That's fine in and of itself, but when I'm having a bit of a time pruning the
common-ancestor paths, I want to use all 7 brain-registers for the problem
instead of devoting 2-3 for communication, or, worse, having to flush
everything from cache to analyze and respond to your "hint".

------
konaraddi
> That's why my interviews are aimed to check how does the individual think
> (instead of verifying her/his memorization skills). How does (s)he approach
> problems, split them, classify them, explore possible solutions? When does
> (s)he abandon the path that doesn't look promising anymore? Is (s)he able to
> effectively share her/his thoughts (verbally, graphically, in code)?
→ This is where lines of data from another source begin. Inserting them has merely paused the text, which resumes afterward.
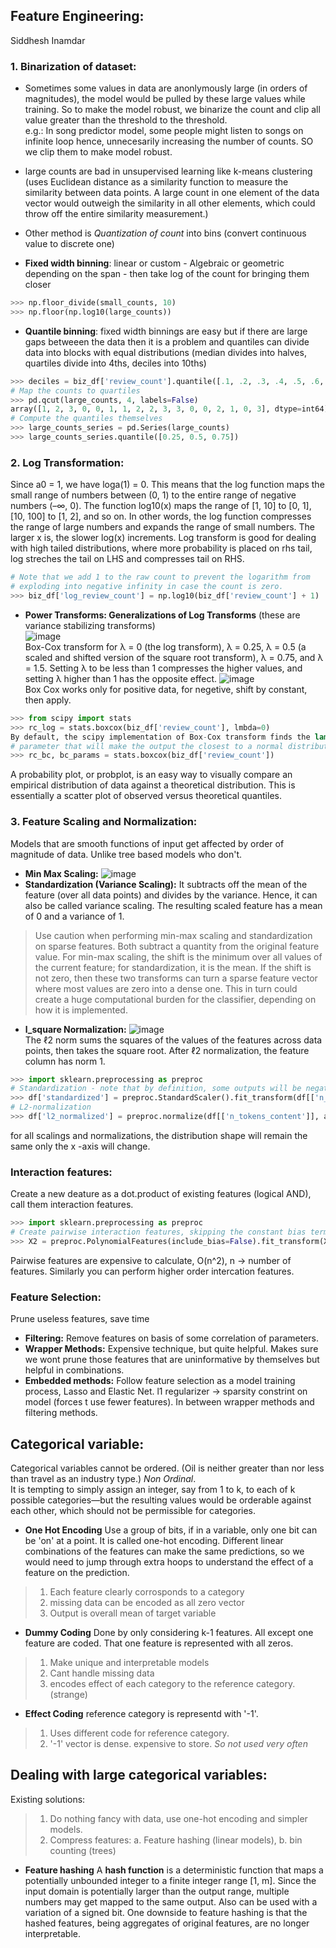 ## Feature Engineering: 
Siddhesh Inamdar
### **1. Binarization of dataset:**
- Sometimes some values in data are anonlymously large (in orders of magnitudes), the model would be pulled by these large values while training. So to make the model robust, we binarize the count and clip all value greater than the threshold to the threshold.  
e.g.: In song predictor model, some people might listen to songs on infinite loop hence, unnecesarily increasing the number of counts. SO we clip them to make model robust.  
- large counts are bad in unsupervised learning like k-means clustering (uses Euclidean distance as a similarity function to measure the similarity between data points. A large count in one element of the data vector would outweigh the similarity in all other elements, which could throw off the entire similarity measurement.)  

- Other method is *Quantization of count* into bins (convert continuous value to discrete one)   
- **Fixed width binning**: linear or custom - Algebraic or geometric depending on the span - then take log of the count for bringing them closer
```python  
>>> np.floor_divide(small_counts, 10)  
>>> np.floor(np.log10(large_counts))
```
- **Quantile binning**: fixed width binnings are easy but if there are large gaps betweeen the data then it is a problem and quantiles can divide data into blocks with equal distributions (median divides into halves, quartiles divide into 4ths, deciles into 10ths)
```python
>>> deciles = biz_df['review_count'].quantile([.1, .2, .3, .4, .5, .6, .7, .8, .9])
# Map the counts to quartiles
>>> pd.qcut(large_counts, 4, labels=False)
array([1, 2, 3, 0, 0, 1, 1, 2, 2, 3, 3, 0, 0, 2, 1, 0, 3], dtype=int64)
# Compute the quantiles themselves
>>> large_counts_series = pd.Series(large_counts)
>>> large_counts_series.quantile([0.25, 0.5, 0.75])
```

### 2. Log Transformation:
Since a0 = 1, we have loga(1) = 0. This means that the log function maps the small range of numbers between (0, 1) to the entire range of negative numbers (–∞, 0). The function log10(x) maps the range of [1, 10] to [0, 1], [10, 100] to [1, 2], and so on. In other words, the log function compresses the range of large numbers and expands the range of small numbers. The larger x is, the slower log(x) increments. Log transform is good for dealing with high tailed distributions, where more probability is placed on rhs tail, log streches the tail on LHS and compresses tail on RHS.
```python
# Note that we add 1 to the raw count to prevent the logarithm from
# exploding into negative infinity in case the count is zero.
>>> biz_df['log_review_count'] = np.log10(biz_df['review_count'] + 1)
```
- **Power Transforms: Generalizations of Log Transforms** (these are variance stabilizing transforms)  
![image](https://user-images.githubusercontent.com/64798024/94251767-a3d73000-ff40-11ea-987f-073867b19100.png)  
Box-Cox transform for λ = 0 (the log transform), λ = 0.25, λ = 0.5 (a scaled and shifted version of the square root transform), λ = 0.75, and λ = 1.5. Setting λ to be less than 1 compresses the higher values, and setting λ higher than 1 has the opposite effect.
![image](https://user-images.githubusercontent.com/64798024/94251997-f31d6080-ff40-11ea-98ad-c7c7fadcc4fc.png)  
Box Cox works only for positive data, for negetive, shift by constant, then apply. 
```python
>>> from scipy import stats
>>> rc_log = stats.boxcox(biz_df['review_count'], lmbda=0)
By default, the scipy implementation of Box-Cox transform finds the lambda
# parameter that will make the output the closest to a normal distribution
>>> rc_bc, bc_params = stats.boxcox(biz_df['review_count'])
```
A probability plot, or probplot, is an easy way to visually compare an empirical distribution of data against a theoretical distribution. This is essentially a scatter plot of observed versus theoretical quantiles.
### 3. Feature Scaling and Normalization:
Models that are smooth functions of input get affected by order of magnitude of data. Unlike tree based models who don't.
- **Min Max Scaling:**
![image](https://user-images.githubusercontent.com/64798024/94257488-003e4d80-ff49-11ea-8589-1010097394ce.png)  
- **Standardization (Variance Scaling):** 
It subtracts off the mean of the feature (over all data points) and divides by the variance.
Hence, it can also be called variance scaling. The resulting scaled feature has a mean of 0 and a variance of 1.  
>Use caution when performing min-max scaling and standardization on sparse features. Both subtract a quantity from the original
feature value. For min-max scaling, the shift is the minimum over all values of the current feature; for standardization, it is the mean.
If the shift is not zero, then these two transforms can turn a sparse feature vector where most values are zero into a dense one. This in
turn could create a huge computational burden for the classifier, depending on how it is implemented.
- **l_square Normalization:**
![image](https://user-images.githubusercontent.com/64798024/94258063-e9e4c180-ff49-11ea-8d4a-7aa397acdb70.png)  
The ℓ2 norm sums the squares of the values of the features across data points, then takes the square root. After ℓ2 normalization, the feature column has norm 1.
```python
>>> import sklearn.preprocessing as preproc
# Standardization - note that by definition, some outputs will be negative
>>> df['standardized'] = preproc.StandardScaler().fit_transform(df[['n_tokens_content']])
# L2-normalization
>>> df['l2_normalized'] = preproc.normalize(df[['n_tokens_content']], axis=0)
```
for all scalings and normalizations, the distribution shape will remain the same only the x -axis will change.
### Interaction features:
Create a new deature as a dot.product of existing features (logical AND), call them interaction features.
```python
>>> import sklearn.preprocessing as preproc
# Create pairwise interaction features, skipping the constant bias term
>>> X2 = preproc.PolynomialFeatures(include_bias=False).fit_transform(X)
```  
Pairwise features are expensive to calculate, O(n^2), n -> number of features. Similarly you can perform higher order intercation features.
### Feature Selection:
Prune useless features, save time
- **Filtering:**  Remove features on basis of some correlation of parameters.
- **Wrapper Methods:** Expensive technique, but quite helpful. Makes sure we wont prune those features that are uninformative by themselves but helpful in combinations.
- **Embedded methods:** 
Follow feature selection as a model training process, Lasso and Elastic Net. l1 regularizer -> sparsity constrint on model (forces t use fewer features). In between wrapper methods and filtering methods.

## Categorical variable:
Categorical variables cannot be ordered. (Oil is neither greater than nor less than travel as an industry type.) *Non Ordinal*.  
It is tempting to simply assign an integer, say from 1 to k, to each of k possible categories—but the resulting values would be orderable against each other, which should not be permissible for categories.
- **One Hot Encoding**
Use a group of bits, if in a variable, only one bit can be 'on' at a point. It is called one-hot encoding. Different linear combinations of the features can make the same predictions, so we would need to jump through extra hoops to understand the effect of a feature on the prediction.
> 1. Each feature clearly corrosponds to a category
> 2. missing data can be encoded as all zero vector 
> 3. Output is overall mean of target variable
- **Dummy Coding**
Done by only considering k-1 features. All except one feature are coded. That one feature is represented with all zeros.
> 1. Make unique and interpretable models
> 2. Cant handle missing data
> 3. encodes effect of each category to the reference category. (strange) 
- **Effect Coding**
reference category is representd with '-1'.
> 1. Uses different code for reference category. 
> 2. '-1' vector is dense. expensive to store. *So not used very often*
## Dealing with large categorical variables:
Existing solutions:
> 1. Do nothing fancy with data, use one-hot encoding and simpler models.
> 2. Compress features: a. Feature hashing (linear models), b. bin counting (trees)
- **Feature hashing**
A **hash function** is a deterministic function that maps a potentially unbounded integer to a finite integer range [1, m]. Since the input domain is potentially larger than the output range, multiple numbers may get mapped to the same output. Also can be used with a variation of a signed bit.
One downside to feature hashing is that the hashed features, being aggregates of original features, are no longer interpretable.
What
> about focus - does (s)he navigate in terms of a given goal or roam
> chaotically around?

This sounds a lot like system design or leetcode-esque interview questions,
which is the trend among tech companies in the US.

> The problems candidates are facing at my interviews usually have NOTHING in
> common with the company's domain, BUT they have a super-low entry level
> (e.g. they are about common problems everyone encounters every day):
> building up the context takes seconds (literally), so the candidate can
> focus on tackling the problem, not understanding its basics.

Are they system-design questions? This post could use some examples of
interview questions the author has asked.

------
s17n
At my company, we interview a lot of intern / newgrad candidates who are also
considering careers in finance. The less these people know about what "real
work" in the tech industry actually consists of, the better our chance of
closing them. The main goal of the interview is to present a fun puzzle that
will make them like us.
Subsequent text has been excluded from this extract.